LOL...Im slowing turning a new leaf! The Big Tuna is a sweet ride!


----------



## StuckAtHome (Apr 29, 2004)

One of the salesman from a outdoor show called tandem boat's divorce boats, lol. It's not for me, might be nice for bringing a dog or kid with me, or over night trips, but fishing no, like the freedom of a solo boat.

posted using Outdoor Hub Campfire


----------



## StuckAtHome (Apr 29, 2004)

Very nice having choices, seems a few companies making all different types of boats instead of one hull fits everyone, we all win ! 

posted using Outdoor Hub Campfire


----------



## got me hooked (Apr 10, 2010)

I like the big tuna, although I have not tested it, all the features it offers seems to be really nice.
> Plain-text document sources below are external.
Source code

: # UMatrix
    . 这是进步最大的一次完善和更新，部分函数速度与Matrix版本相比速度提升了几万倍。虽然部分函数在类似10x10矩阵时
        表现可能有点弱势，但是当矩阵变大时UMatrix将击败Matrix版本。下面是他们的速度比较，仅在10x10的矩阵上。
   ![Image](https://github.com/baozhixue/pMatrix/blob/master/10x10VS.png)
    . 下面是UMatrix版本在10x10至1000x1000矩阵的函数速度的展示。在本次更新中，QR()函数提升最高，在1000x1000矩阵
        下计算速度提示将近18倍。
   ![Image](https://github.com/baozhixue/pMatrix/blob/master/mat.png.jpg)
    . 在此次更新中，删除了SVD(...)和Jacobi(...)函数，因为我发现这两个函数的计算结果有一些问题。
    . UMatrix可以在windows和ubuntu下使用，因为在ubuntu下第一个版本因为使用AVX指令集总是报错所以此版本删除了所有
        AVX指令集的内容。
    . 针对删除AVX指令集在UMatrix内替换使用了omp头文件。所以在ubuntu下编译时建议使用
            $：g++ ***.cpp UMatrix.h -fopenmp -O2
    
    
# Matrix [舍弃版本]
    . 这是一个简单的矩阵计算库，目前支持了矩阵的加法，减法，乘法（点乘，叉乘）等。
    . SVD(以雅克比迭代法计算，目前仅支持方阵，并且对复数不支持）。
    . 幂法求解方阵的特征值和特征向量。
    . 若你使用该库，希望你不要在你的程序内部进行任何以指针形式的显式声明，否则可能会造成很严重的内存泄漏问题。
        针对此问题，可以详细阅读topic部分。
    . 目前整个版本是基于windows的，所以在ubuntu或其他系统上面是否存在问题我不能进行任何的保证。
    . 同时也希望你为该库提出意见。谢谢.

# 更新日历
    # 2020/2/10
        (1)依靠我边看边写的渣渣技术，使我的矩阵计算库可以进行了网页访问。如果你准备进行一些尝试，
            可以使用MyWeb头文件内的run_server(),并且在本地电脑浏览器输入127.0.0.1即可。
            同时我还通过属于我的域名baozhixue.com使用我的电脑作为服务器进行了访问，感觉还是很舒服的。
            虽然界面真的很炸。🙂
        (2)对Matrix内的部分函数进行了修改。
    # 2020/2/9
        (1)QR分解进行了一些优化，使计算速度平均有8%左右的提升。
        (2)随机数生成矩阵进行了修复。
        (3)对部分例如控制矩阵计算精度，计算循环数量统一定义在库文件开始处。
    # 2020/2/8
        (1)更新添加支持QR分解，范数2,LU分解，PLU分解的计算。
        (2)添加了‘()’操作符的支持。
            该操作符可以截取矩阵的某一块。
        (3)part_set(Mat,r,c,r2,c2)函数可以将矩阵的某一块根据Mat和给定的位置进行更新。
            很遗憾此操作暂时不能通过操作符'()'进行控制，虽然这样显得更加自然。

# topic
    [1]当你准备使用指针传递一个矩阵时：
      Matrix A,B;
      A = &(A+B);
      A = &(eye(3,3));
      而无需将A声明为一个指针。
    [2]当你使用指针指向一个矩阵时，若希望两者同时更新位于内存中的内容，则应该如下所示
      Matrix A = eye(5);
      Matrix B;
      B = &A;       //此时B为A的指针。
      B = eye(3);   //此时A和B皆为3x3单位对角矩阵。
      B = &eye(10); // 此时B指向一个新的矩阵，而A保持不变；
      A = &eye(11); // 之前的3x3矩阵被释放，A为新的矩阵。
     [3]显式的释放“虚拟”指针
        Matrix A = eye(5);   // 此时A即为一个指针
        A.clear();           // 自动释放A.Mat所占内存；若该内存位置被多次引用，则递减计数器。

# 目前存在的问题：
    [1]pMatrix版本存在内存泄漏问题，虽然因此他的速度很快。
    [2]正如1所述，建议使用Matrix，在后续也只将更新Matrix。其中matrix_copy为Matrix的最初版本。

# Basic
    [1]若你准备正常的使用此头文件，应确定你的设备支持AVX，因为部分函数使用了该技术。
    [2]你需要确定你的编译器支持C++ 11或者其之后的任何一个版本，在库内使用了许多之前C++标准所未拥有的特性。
I like the fact it can be tandem or solo. I will be solo probably 90% of the time but like the option that I can take someone if need be. I am young so I could handle the weight and probably wouldn't carry it through the woods far anways without a cart. Do you guys think the big tuna would be suitable to fish open lakes and the ohio river? I am not far from seneca or saltfork lake for reference and live close to the muskingum.


----------



## StuckAtHome (Apr 29, 2004)

It should go fine, the big worry is solo, the wind kicks up that's one big boat, and I'd bet it's no speed demon. Being young helps. It should handle big water no problems, even loaded to the gills, I'd just not want to paddle it far, lol

posted using Outdoor Hub Campfire


----------



## rogersmhw (Apr 10, 2012)

I have a ride 135 and its very stable. I'm a big dude (350 lbs) and I feel comfortable standing in it. The 135 is 31.5 " wide and has a 550 lb weight capacity. It works great for me but I wish I would have gotten the ride 115 because I only fish small rivers, stream and a few lakes. 


Posted using Outdoor Hub Campfire


----------



## Wow (May 17, 2010)

I didn't know Drew Gregory was a dwarf. I'll bet wee-man could kick his butt, as well as any random goose.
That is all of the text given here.